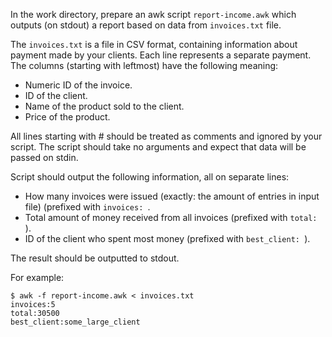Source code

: In the work directory, prepare an awk script `report-income.awk` which outputs (on stdout) a report based on data from `invoices.txt` file. 

The `invoices.txt` is a file in CSV format, containing information about payment made by your clients. Each line represents a separate payment. The columns (starting with leftmost) have the following meaning:

- Numeric ID of the invoice.
- ID of the client.
- Name of the product sold to the client.
- Price of the product.

All lines starting with # should be treated as comments and ignored by your script. The script should take no arguments and expect that data will be passed on stdin.

Script should output the following information, all on separate lines:

- How many invoices were issued (exactly: the amount of entries in input file) (prefixed with `invoices: `.
- Total amount of money received from all invoices (prefixed with `total: `).
- ID of the client who spent most money (prefixed with `best_client: `).

The result should be outputted to stdout.

For example:
```
$ awk -f report-income.awk < invoices.txt
invoices:5
total:30500
best_client:some_large_client
```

-------

**Work required**
The expected answer is the data retyped exactly, without pictures.

**Response to the exercise**
Source code

: In the work directory, prepare an awk script `report-income.awk` which outputs (on stdout) a report based on data from `invoices.txt` file. 

The `invoices.txt` is a file in CSV format, containing information about payment made by your clients. Each line represents a separate payment. The columns (starting with leftmost) have the following meaning:

- Numeric ID of the invoice.
- ID of the client.
- Name of the product sold to the client.
- Price of the product.

All lines starting with # should be treated as comments and ignored by your script. The script should take no arguments and expect that data will be passed on stdin.

Script should output the following information, all on separate lines:

- How many invoices were issued (exactly: the amount of entries in input file) (prefixed with `invoices: `.
- Total amount of money received from all invoices (prefixed with `total: `).
- ID of the client who spent most money (prefixed with `best_client: `).

The result should be outputted to stdout.

For example:
```
$ awk -f report-income.awk < invoices.txt
invoices:5
total:30500
best_client:some_large_client
```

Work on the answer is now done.